I’m unable to get even simple value classes to inline. Perhaps I’m missing something obvious, but I’ve tried several variations here, and even the following simple code doesn’t produce inlined results.
Code:
@JvmInline
value class Foo(val str: String)
fun test() {
val str = "hi"
val foo = Foo(str)
println(foo.str)
}
Bytecode (as shown by IntelliJ ‘Kotlin Bytecode’):
Why do you think it isn’t inlined? We don’t create an instance of Foo anywhere in this bytecode, we use the string directly. Foo.constructor-impl is needed in the case there would be any code in the constructor.
I just noticed that the return type of the constructor-impl is String It looks like there’s an intrinsic check being done in the pseudo-constructor, so there definitely is some code there.
My initial attempt was to use value classes in combination with inline functions. The hope was to have reusable code but preserve optimizations. In that case, I’m still seeing non-inlined class behavior. But it might just be too complex. I’ll try to create a streamlined example of what I’m looking for.
The class is getting inlined fully. No boxes are created. What you’re seeing is the machinery necessary to support having constructor checks in value classes. For instance, one could write:
value class NonBlankString(val string: String) {
init {
require(string.isNotBlank())
}
}
and the call to constructor-impl runs that check. This has barely any overhead, and any JIT or optimizer (like ProGuard) worth its money would absolutely inline that function call. The important thing is that no objects are created here, which is the point of value classes
The use case I was originally testing was something more akin to this:
interface SomeInterface {
val str: String
}
@JvmInline
value class Foo(override val str: String) : SomeInterface
inline fun <T : SomeInterface> doSomethingGeneric(getVal: (String) -> T) {
println(getVal("hi").str)
}
fun getFoo(str: String): Foo = Foo(str)
fun test() {
doSomethingGeneric(::getFoo)
println(getFoo("hi").str)
}
Decompiled (as the bytecode gets rather long):
public static final void test() {
int $i$f$doSomethingGeneric = 0;
String p0 = "hi";
int var2 = 0;
p0 = ((I)Foo.box-impl(getFoo(p0))).getStr();
System.out.println(p0);
String var3 = getFoo("hi");
System.out.println(var3);
}
In this case, the inlined code for doSomethingGeneric does not use the value class, whereas the manually-inlined code does.
Is this an issue with ordering, or is there some correctness concern here? I understand that a non-inlined call to doSomethingGeneric would have to use the boxed value, as it is being used in the place of a superclass. However, retaining that behavior upon inlining is slightly surprising.
My overall experiment was playing with Interface-based type definitions with KSP-generated value class implementations, backed by MemorySegments from the foreign memory API.

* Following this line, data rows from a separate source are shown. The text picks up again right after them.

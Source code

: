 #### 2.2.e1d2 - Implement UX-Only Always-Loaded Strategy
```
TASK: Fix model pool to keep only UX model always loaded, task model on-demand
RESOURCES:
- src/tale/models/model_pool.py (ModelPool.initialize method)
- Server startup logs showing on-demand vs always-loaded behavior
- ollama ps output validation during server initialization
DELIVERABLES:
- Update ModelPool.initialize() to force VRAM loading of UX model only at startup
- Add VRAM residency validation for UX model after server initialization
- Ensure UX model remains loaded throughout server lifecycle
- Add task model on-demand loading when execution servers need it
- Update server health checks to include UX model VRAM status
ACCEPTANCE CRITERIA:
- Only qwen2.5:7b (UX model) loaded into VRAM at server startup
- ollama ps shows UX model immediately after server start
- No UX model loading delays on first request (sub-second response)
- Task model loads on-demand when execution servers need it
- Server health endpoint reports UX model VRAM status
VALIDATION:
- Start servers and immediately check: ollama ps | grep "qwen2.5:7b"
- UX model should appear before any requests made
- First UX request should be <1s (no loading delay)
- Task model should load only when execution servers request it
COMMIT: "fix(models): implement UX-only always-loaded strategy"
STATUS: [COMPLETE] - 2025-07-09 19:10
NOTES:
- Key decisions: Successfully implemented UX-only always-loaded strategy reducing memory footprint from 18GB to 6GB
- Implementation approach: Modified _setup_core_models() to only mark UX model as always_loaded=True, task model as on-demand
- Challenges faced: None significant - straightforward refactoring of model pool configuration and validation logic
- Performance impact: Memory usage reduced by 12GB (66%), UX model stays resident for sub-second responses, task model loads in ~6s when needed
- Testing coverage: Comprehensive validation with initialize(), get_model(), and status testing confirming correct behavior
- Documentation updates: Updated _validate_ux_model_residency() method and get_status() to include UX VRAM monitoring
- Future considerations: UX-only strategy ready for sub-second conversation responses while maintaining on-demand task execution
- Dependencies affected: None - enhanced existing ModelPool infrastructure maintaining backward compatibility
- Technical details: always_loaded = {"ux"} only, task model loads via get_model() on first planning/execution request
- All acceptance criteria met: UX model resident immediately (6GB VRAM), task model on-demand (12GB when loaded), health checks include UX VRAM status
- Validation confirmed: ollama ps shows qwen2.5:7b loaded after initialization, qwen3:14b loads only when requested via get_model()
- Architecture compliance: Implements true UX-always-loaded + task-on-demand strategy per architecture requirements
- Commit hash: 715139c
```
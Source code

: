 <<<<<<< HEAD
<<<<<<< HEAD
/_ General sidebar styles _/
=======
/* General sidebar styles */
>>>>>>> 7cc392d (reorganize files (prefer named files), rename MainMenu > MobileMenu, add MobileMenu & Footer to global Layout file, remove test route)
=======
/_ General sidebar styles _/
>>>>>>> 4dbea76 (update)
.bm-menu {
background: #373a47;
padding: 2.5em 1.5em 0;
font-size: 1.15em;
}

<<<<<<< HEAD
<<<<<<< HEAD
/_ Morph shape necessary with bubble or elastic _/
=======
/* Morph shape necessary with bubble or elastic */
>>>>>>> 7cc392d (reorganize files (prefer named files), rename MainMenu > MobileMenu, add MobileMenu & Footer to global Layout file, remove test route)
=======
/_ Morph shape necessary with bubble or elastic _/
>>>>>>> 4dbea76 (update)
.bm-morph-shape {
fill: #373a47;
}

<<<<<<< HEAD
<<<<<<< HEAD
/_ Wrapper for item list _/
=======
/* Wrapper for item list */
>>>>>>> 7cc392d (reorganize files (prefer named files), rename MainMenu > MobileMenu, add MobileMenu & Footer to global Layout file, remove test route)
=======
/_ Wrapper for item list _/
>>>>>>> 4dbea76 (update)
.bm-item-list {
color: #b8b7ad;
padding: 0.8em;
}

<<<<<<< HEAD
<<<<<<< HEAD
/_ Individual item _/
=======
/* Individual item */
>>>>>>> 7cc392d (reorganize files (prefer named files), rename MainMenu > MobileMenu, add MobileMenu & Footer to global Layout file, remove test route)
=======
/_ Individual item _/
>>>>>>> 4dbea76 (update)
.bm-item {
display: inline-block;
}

The consuming code would be made aware of the generated impls (where necessary), and therefore be able to take advantage of inlining to reduce memory churn.
If this isn’t possible, I can replace the interfaces w/ something more akin to a protobuf message definition (non-Kotlin), still generating the same code.
My guess would be the compiler simply doesn’t support this kind of optimization. As you said yourself: inline classes are boxed if used as a supertype. If using in an inline function we could technically avoid boxing, but this case would have to be targeted by Kotlin authors specifically. I don’t think “inlining a class” and “inlining a function” have too much in common in Kotlin - they are entirely separate features.
I’ve used this same pattern (inline-ish interfaces) a few times before, assuming the compiler would make this optimization too. It is disappointing to find out it’s not the case. I hope future improvements to K2 change this.